The national gun control debate typically cites the shooting rampages at a school in Newtown, Conn., a movie theater in Aurora, Col., and the campus of Virginia Tech.
But the local community recalls another tragic incident of gun violence — the murders of two Old Bridge residents who were gunned down while working the nightshift at the Pathmark on Route 9. The Aug. 31 homicide, an apparently random attack by a coworker who also took his own life, weighed heavily on the minds of local mayors and law enforcement officers who took part in the roundtable discussion with Holt on preventing gun violence across the country.
Old Bridge Mayor Owen Henry agreed with Holt’s sentiment.
“I believe actions to date have failed at the federal and state level, [even though] New Jersey has some of the toughest gun laws in the country. … We need mental health needs to be addressed here,” Henry said.
Bill Wolfe, a veteran of the Vietnam War and a former hunter, suggested that violent crime is a result of mental instability, and not the tools that are used to carry out such incidents.
Describing his life in rural upstate New York, he said, “Everyone had guns, and in the 21 years that I lived there, there was never any violent crime [involving guns]. Virtually every household had some sort of firearm. Everybody went hunting in the fall for some sort of wild game. There was exactly one murder in the entire time I lived up there, and that was a fairly predictable case with a person who had severe alcohol problems.”
Union County Sheriff Ralph Froehlich, who said he had carried a weapon more than half his life, vocalized his support for an assault weapons ban, which he said could prevent another tragedy like the one in Newtown.

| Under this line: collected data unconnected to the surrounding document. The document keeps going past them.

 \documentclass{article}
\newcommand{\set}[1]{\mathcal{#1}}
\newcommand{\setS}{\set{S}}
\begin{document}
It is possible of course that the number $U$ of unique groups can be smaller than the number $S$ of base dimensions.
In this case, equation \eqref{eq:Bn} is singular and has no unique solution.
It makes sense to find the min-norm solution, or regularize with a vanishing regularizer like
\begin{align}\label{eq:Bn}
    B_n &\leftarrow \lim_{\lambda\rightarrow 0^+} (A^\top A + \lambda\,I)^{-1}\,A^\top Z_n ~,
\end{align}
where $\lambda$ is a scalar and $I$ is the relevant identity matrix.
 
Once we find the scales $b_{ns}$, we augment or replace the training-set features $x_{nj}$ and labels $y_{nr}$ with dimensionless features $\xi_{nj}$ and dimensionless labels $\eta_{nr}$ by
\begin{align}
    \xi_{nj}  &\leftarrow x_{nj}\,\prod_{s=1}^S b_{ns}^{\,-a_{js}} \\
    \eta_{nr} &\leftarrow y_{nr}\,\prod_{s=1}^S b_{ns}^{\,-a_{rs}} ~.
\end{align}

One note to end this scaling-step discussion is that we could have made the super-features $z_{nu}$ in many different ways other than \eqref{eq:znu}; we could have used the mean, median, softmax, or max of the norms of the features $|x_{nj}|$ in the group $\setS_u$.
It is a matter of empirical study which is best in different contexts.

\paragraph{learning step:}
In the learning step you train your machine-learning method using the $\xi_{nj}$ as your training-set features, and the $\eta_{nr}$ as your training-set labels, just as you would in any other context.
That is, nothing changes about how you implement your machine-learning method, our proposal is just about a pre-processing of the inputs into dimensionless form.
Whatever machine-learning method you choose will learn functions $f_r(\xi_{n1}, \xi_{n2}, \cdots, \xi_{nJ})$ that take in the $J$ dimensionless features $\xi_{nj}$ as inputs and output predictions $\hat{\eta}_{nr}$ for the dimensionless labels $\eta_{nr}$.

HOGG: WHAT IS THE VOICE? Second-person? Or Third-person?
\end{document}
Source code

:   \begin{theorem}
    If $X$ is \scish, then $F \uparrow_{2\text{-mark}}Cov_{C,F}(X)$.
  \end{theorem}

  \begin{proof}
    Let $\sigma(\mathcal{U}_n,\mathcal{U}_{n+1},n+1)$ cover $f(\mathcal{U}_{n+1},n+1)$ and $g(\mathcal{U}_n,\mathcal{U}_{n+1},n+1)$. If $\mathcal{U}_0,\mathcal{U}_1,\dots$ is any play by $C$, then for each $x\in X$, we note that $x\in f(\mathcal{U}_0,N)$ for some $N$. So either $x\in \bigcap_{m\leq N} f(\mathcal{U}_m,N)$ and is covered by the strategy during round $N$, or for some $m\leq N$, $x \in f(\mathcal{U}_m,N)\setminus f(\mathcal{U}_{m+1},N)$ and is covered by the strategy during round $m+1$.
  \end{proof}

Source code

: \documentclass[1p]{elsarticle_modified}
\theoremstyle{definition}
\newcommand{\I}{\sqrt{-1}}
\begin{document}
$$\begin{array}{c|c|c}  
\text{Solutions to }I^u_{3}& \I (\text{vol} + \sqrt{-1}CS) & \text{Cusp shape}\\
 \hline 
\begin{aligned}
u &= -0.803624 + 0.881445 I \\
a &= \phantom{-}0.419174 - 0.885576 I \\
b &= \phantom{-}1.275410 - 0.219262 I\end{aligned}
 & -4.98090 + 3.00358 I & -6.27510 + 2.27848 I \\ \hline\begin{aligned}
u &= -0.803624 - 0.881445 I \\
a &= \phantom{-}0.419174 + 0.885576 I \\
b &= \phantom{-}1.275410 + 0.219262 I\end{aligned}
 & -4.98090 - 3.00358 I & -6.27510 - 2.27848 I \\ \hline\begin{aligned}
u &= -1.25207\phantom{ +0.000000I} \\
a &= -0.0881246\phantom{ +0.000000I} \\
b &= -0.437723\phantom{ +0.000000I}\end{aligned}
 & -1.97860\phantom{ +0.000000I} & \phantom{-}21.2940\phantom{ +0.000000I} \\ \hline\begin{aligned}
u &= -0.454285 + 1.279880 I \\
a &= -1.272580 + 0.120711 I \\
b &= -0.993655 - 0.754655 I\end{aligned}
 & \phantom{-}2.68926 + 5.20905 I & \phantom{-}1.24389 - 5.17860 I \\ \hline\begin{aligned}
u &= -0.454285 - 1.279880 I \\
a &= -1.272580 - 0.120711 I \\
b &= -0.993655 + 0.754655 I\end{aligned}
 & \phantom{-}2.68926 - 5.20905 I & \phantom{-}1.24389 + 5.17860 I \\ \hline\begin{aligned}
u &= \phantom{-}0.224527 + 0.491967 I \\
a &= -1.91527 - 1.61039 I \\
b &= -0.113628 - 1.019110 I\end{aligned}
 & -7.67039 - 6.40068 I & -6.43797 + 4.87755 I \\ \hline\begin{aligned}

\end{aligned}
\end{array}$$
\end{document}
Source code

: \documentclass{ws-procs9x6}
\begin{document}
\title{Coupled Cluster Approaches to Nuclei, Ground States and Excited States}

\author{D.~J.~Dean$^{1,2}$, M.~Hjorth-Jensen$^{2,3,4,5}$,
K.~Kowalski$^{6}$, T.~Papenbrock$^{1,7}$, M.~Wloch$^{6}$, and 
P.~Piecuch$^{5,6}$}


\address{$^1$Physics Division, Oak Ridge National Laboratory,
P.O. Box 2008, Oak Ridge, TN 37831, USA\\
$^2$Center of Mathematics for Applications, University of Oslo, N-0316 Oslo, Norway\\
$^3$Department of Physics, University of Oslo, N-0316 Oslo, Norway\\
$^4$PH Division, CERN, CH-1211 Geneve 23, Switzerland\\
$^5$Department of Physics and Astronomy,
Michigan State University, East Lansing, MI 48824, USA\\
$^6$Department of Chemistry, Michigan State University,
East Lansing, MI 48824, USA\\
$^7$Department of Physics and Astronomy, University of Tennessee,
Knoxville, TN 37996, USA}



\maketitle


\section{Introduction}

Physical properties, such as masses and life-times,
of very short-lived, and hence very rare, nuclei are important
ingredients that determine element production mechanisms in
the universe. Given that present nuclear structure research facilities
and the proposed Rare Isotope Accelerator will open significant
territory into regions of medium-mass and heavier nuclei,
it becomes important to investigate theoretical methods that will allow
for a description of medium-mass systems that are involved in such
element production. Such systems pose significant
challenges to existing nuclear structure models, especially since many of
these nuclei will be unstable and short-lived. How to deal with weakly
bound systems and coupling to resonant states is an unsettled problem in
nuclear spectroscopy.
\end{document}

“I’m angry over this whole discussion and the lack of involvement by so many people,” he said.
Froehlich said that neither hunters nor gun enthusiasts looking to teach their children to shoot, nor those looking to protect their homes, need an assault weapon with a 30-round magazine to accomplish their goals.
Harry Pryde, father of Julia Pryde, one of the 32 victims of the April 2007 massacre at Virginia Tech, was also present at the roundtable.
“Virtually anyone can see that society needs some constraints,” Pryde said. “There are many constraints that we accept — why not something [like gun control] that has such a high casualty toll?”
Holt responded to the issues raised during the discussion by saying that there are many ideas swirling across the country, and different organizations and individuals focus on different aspects, from assaultweapon bans to background checks to mental health screenings.
“What is common, I would say, in all of this legislation and in much of the debate that you’re hearing in America, is ignorance,” Holt said. “Most of the policy makers, most of my colleagues in Congress, don’t really know much in detail about the problem. … There is really no commonly accepted basis for discussion.”
To find common ground in the debate, Holt suggested understanding gun violence as a public health issue.
“If you look at it as a public health issue, you can learn an awful lot; some things really jump out at you,” he said. “If we can find out how many deaths there are among hunters, how many in urban areas, or how many deaths result from handguns rather than rifles, we could make much better policy.”
Holt said arriving at definite statistics in these areas is complicated by the fact that as a federal agency, the Centers for Disease Control and Prevention (CDC) is prohibited from advocating gun-control policy.
“The chilling affect this has had is to prevent the CDC from collecting and analyzing data on guns and gun violence as a public health issue,” Holt said.
Holt is a member of the House Gun Violence Prevention Task Force and a contributor to Vice President Joe Biden’s anti-gun violence task force. As such, he has authored a federal bill that would mirror New Jersey law requiring licensing and registration of all handguns across the U.S. He co-sponsored six additional gun-control bills, two of which would ban the sale of magazines that carry more than 10 rounds and impose record-keeping requirements on gun-show operators.
In closing, Henry said that in response to the school massacre in Newtown, the Old Bridge Township Council entered into a shared-service agreement with the Board of Education in January to ensure that the township’s district of 17 schools would be monitored by a minimum of three school resource officers and an undisclosed number of special police officers.